Sudden bladder urges or leakage?  Nighttime bathroom breaks? 
Always have to go? 
Bladder control problems affect tens of millions of people every day. If you’re one of them, talk to your doctor!

Overactive bladder (OAB) refers to a combination of urgency, frequent urination, nighttime voiding, and sometimes leakage while trying to reach the bathroom (urge incontinence).

Most women with overactive bladder have become familiar with the option of medications (remember those TV commercials:  “gotta go, gotta go?”). But what about women seeking non-medication treatments for their OAB symptoms, or for women who have failed to respond or experienced side effects?

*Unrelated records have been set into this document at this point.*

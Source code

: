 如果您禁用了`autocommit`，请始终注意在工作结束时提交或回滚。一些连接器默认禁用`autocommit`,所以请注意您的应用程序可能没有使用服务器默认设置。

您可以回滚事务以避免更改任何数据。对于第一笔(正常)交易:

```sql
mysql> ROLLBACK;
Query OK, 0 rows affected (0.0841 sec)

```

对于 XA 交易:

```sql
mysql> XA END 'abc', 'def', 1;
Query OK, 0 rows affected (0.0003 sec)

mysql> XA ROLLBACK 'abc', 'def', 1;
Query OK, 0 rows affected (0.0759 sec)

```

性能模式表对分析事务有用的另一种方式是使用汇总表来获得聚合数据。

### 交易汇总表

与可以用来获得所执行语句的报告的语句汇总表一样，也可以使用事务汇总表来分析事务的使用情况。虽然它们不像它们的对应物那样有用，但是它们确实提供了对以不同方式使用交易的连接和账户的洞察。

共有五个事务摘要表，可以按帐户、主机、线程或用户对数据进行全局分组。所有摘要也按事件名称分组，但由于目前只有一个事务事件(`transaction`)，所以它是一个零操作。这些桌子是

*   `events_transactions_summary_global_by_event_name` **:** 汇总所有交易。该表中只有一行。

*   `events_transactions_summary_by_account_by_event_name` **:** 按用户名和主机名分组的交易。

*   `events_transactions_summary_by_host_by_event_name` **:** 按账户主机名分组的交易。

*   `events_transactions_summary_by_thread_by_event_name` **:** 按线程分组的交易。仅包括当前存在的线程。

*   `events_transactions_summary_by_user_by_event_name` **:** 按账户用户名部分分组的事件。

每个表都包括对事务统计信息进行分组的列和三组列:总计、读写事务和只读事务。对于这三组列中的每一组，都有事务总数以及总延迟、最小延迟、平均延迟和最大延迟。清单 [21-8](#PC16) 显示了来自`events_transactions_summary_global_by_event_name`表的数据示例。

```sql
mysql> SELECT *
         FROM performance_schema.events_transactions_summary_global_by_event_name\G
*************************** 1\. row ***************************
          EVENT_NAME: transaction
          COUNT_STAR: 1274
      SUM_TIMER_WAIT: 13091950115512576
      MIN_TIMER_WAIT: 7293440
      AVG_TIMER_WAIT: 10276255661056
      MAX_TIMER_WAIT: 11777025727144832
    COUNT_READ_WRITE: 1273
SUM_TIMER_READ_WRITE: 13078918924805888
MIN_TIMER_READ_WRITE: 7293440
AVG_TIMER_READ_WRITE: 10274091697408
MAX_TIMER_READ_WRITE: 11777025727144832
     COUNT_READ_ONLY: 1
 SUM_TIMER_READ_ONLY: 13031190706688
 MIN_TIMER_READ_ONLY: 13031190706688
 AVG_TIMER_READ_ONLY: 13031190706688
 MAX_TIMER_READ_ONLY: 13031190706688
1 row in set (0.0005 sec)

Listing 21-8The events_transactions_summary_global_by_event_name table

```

Today women have an impressive array of options, and our center has played a role in a great deal of research for this condition. We’ve helped investigate new OAB medications, participated in some of the first clinical studies of Botox for the bladder, and currently treat a large number of women with InterStim sacral nerve stimulation and acupuncture-based nerve stimulation (“PTNS”).

If the usual medications and exercises have failed to improve your bladder control, don’t give up! Advanced treatments for this women’s health condition have improved at a fast pace, and our patients today are reaping the benefits. 

Remember: While incontinence is more common as we age, it is not a normal part of aging.

Do I have OAB? Some clues to consider

  • Frequent urination: “I’m in the bathroom all the time”
  • Urgency: sudden desire to urinate, reduced ‘warning time’
  • Urge incontinence: leakage with a bladder urge, often occurring on the way to the bathroom
  • Nighttime urination (“nocturia”): up more than 1-2 times per night
  • Bathroom mapping: always planning and finding the next bathroom?

Treatments for Overactive Bladder

Botox for the Bladder

Botox is an effective treatment for overactive bladder (OAB) symptoms when someone cannot continue taking OAB medicine pills due to side effects or when the pills are not helping enough. 

Botox treatments are typically performed in the office after placing numbing medicine in the bladder and urethra. A small camera (cystoscope) is then placed through the urethra and into the bladder, and the Botox medicine is injected into the wall of the bladder in several spots. Treatments take a matter of minutes, and patients often experience improvement in their urinary urgency, frequency, and urge leakage for an average of 6 months. This allows many women to trade taking bladder control pills every day for Botox treatments twice a year.

Fun Fact: Our center was involved in the pivotal trials leading to FDA approval for Botox, allowing this therapy to become a worldwide success!

InterStim Sacral Neuromodulation: The “Pelvic Pacemaker”

Unlike medications that typically work by relaxing the muscles in the bladder, the Medtronic InterStim system targets the nerves that control your bladder to help restore normal bladder function. First, you will com into the office for a simple in-office test, and if you bladder function improves, the permanent stimulator is placed during a quick out-patient procedure. The Medtronic therapy has been proven for over 25 years with the most advanced technology on the market for sacral nerve stimulation for our patients and we have been performing this procedure for nearly 20 years!

Percutaneous Tibial Nerve Stimulation (PTNS): “Acupuncture for the Bladder”

PTNS is a highly effective treatment for women with Overactive Bladder symptoms involving mild electrical stimulation of the “tibial nerve” which is  located near the outside of the ankle. Stimulation of this nerve eventually travels to the sacrum (below the spine) where bladder control is impacted. PTNS has become an incredibly popular option in our practice over the past few years for several reasons:  it works very effectively for most women, it’s well tolerated and performed in a 30 minute session, and it involves no medication. Most insurers cover PTNS treatments for women who have not successfully responded to ‘first line’ therapies such as OAB medication. 

Coming Soon: More Implantable Therapies

The success of PTNS has led to several new innovations, now in development. Our center is currently participating in a study evaluating an implantable stimulator inserted through a small incision near the ankle, allowing for constant stimulation of the tibial nerve. Whether new implantable therapies will match the success of PTNS remains to be seen, but in the meantime our team is excited about this quickly growing area of women’s pelvic health. Treating OAB in the near future may involve no medications at all, perhaps replaced with implantable chips, even better forms of Botox, or other innovations. Wherever the ball is bouncing, our team is always committed to staying on the cutting edge.